Re: Challenge: CPU-optimized byte-wise or-equals (for a meter of beer)

Be aware that perl version and platform may matter.

I have a couple of solutions derived from the work of moritz and avar that show some inconsistency.

Update: The specific solutions below are incorrect, as dragonchild and ikegami have pointed out to me. The advice about times varying still applies.

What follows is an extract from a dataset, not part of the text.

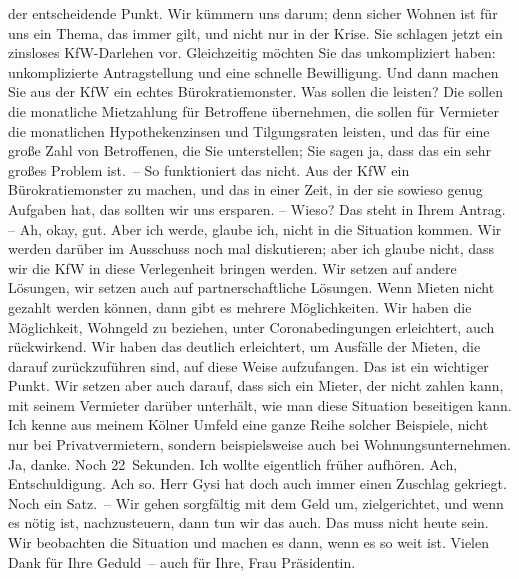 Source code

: \documentclass{article}
\begin{document}
der entscheidende Punkt. Wir kümmern uns darum; denn sicher Wohnen ist für uns ein Thema, das immer gilt, und nicht nur in der Krise.  Sie schlagen jetzt ein zinsloses KfW-Darlehen vor. Gleichzeitig möchten Sie das unkompliziert haben: unkomplizierte Antragstellung und eine schnelle Bewilligung. Und dann machen Sie aus der KfW ein echtes Bürokratiemonster. Was sollen die leisten? Die sollen die monatliche Mietzahlung für Betroffene übernehmen, die sollen für Vermieter die monatlichen Hypothekenzinsen und Tilgungsraten leisten, und das für eine große Zahl von Betroffenen, die Sie unterstellen; Sie sagen ja, dass das ein sehr großes Problem ist. – So funktioniert das nicht. Aus der KfW ein Bürokratiemonster zu machen, und das in einer Zeit, in der sie sowieso genug Aufgaben hat, das sollten wir uns ersparen.  – Wieso? Das steht in Ihrem Antrag.  – Ah, okay, gut. Aber ich werde, glaube ich, nicht in die Situation kommen. Wir werden darüber im Ausschuss noch mal diskutieren; aber ich glaube nicht, dass wir die KfW in diese Verlegenheit bringen werden. Wir setzen auf andere Lösungen, wir setzen auch auf partnerschaftliche Lösungen. Wenn Mieten nicht gezahlt werden können, dann gibt es mehrere Möglichkeiten. Wir haben die Möglichkeit, Wohngeld zu beziehen, unter Coronabedingungen erleichtert, auch rückwirkend. Wir haben das deutlich erleichtert, um Ausfälle der Mieten, die darauf zurückzuführen sind, auf diese Weise aufzufangen. Das ist ein wichtiger Punkt. Wir setzen aber auch darauf, dass sich ein Mieter, der nicht zahlen kann, mit seinem Vermieter darüber unterhält, wie man diese Situation beseitigen kann. Ich kenne aus meinem Kölner Umfeld eine ganze Reihe solcher Beispiele, nicht nur bei Privatvermietern, sondern beispielsweise auch bei Wohnungsunternehmen. Ja, danke. Noch 22 Sekunden. Ich wollte eigentlich früher aufhören.  Ach, Entschuldigung. Ach so. Herr Gysi hat doch auch immer einen Zuschlag gekriegt.  Noch ein Satz. – Wir gehen sorgfältig mit dem Geld um, zielgerichtet, und wenn es nötig ist, nachzusteuern, dann tun wir das auch. Das muss nicht heute sein. Wir beobachten die Situation und machen es dann, wenn es so weit ist. Vielen Dank für Ihre Geduld – auch für Ihre, Frau Präsidentin. 
\end{document}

Windows XP with Strawberry Perl 5.8.8 (Athlon XP 2400+, 1 GB RAM) are faster by about 50% than avar's avar2_pos_inplace for me consistently.
Mandriva Linux (x86, Athlon 1000, 512 MB RAM) with perl 5.8.7 they are consistently slower by 10-15%.
Using ActiveState 5.8.0 (build 804) on the same code as run against Strawberry shows avar2_pos_inplace beating my solutions by 5-20% which is a much wider range than the Linux perl.
v5.8.6 built for cygwin-thread-multi-64int on the XP 2400+ is showing mrm_1 and avar2_pos_inplace in a dead heat, swapping places back and forth between runs.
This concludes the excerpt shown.